_What the task requires:_ Could you print the stretch of lines below from the one with "ферменты дыхательной цепи." through the one with "those from \alevin.", exactly as they stand and without any pictures?

_Source material:_
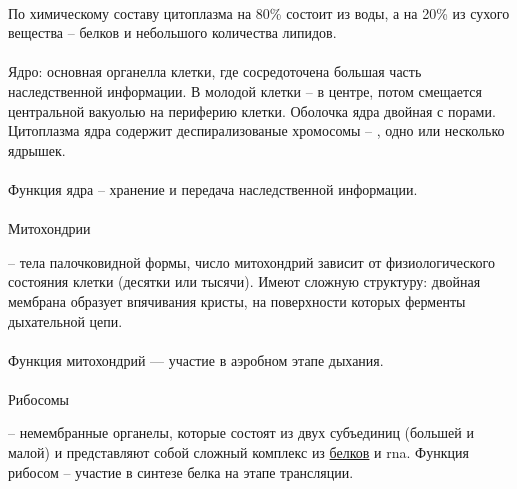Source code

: \paragraph*{}По химическому составу цитоплазма на 80\% состоит из воды, а на 20\% из сухого вещества -- белков и небольшого количества липидов.

\paragraph*{}Ядро: основная органелла клетки, где сосредоточена большая часть наследственной информации. В молодой клетки -- в центре, потом смещается центральной вакуолью на периферию клетки. Оболочка ядра двойная с порами. Цитоплазма ядра  содержит деспирализованые хромосомы -- , одно или несколько ядрышек.

\paragraph*{}Функция ядра -- хранение и передача наследственной информации.

\paragraph*{}\hypertarget{mitohondria}{Митохондрии} -- тела палочковидной формы, число митохондрий зависит от физиологического состояния клетки (десятки или тысячи). Имеют сложную структуру: двойная мембрана образует впячивания кристы, на поверхности которых ферменты дыхательной цепи.

\paragraph*{}%

\paragraph*{}Функция митохондрий — участие в аэробном этапе дыхания.

\paragraph*{}\hypertarget{sect_rybosoms}{Рибосомы} -- немембранные органелы, которые состоят из двух субъединиц (большей и малой) и представляют собой сложный комплекс из \hyperlink{proteins}{белков} и \gls{rna}. Функция рибосом -- участие в синтезе белка на этапе трансляции.

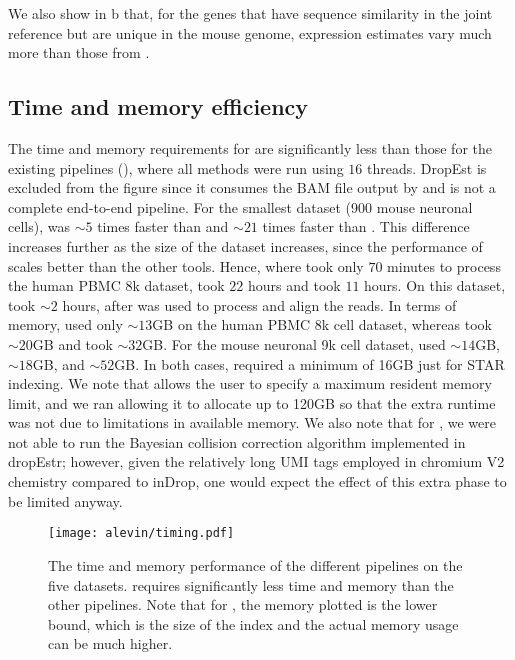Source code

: We also show in b that, for the genes that have
  sequence similarity in the joint reference but are unique in the mouse genome,
  \cellr expression estimates vary much more than those from \alevin.

\subsection{Time and memory efficiency}
The time and memory requirements for \alevin are significantly less than those for the existing pipelines (), where all methods were run using $16$ threads. DropEst is excluded from the figure since it consumes the BAM file output by \cellr and is not a complete end-to-end pipeline. For the smallest dataset (900 mouse neuronal cells), \alevin was $\sim5$ times faster than \naive and $\sim21$ times faster than \cellr. This difference increases further as the size of the dataset increases, since the performance of \alevin scales better than the other tools. Hence, where \alevin took only $70$ minutes to process the human PBMC 8k dataset, \cellr took $22$ hours and \naive took $11$ hours. On this dataset, \dropest took $\sim2$ hours, after \cellr was used to process and align the reads. In terms of memory, \alevin used only $\sim13$GB on the human PBMC 8k cell dataset, whereas \naive took $\sim20$GB and \dropest took $\sim32$GB. For the mouse neuronal 9k cell dataset, \alevin used $\sim14$GB, \naive  $\sim18$GB, and \dropest $\sim52$GB. In both cases, \cellr required a minimum of 16GB just for STAR indexing. We note that \cellr allows the user to specify a maximum resident memory limit, and we ran \cellr allowing it to allocate up to 120GB so that the extra runtime was not due to limitations in available memory. We also note that for \dropest, we were not able to run the Bayesian collision correction algorithm implemented in dropEstr; however, given the relatively long UMI tags employed in chromium V2 chemistry compared to inDrop, one would expect the effect of this extra phase to be limited anyway.

\begin{figure*}[!htb]
    \centering
  \texttt{[image: alevin/timing.pdf]}
  \caption{The time and memory performance of the different pipelines on the five datasets. \Alevin requires significantly less time and memory than the other pipelines. Note that for \cellr, the memory plotted is the lower bound, which is the size of the index and the actual memory usage can be much higher.} %
  \label{fig:timemem}
\end{figure*}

_Output for this exercise:_
\paragraph*{}\hypertarget{mitohondria}{Митохондрии} -- тела палочковидной формы, число митохондрий зависит от физиологического состояния клетки (десятки или тысячи). Имеют сложную структуру: двойная мембрана образует впячивания кристы, на поверхности которых ферменты дыхательной цепи.

\paragraph*{}%

\paragraph*{}Функция митохондрий — участие в аэробном этапе дыхания.

\paragraph*{}\hypertarget{sect_rybosoms}{Рибосомы} -- немембранные органелы, которые состоят из двух субъединиц (большей и малой) и представляют собой сложный комплекс из \hyperlink{proteins}{белков} и \gls{rna}. Функция рибосом -- участие в синтезе белка на этапе трансляции.

Source code

: We also show in b that, for the genes that have
  sequence similarity in the joint reference but are unique in the mouse genome,
  \cellr expression estimates vary much more than those from \alevin.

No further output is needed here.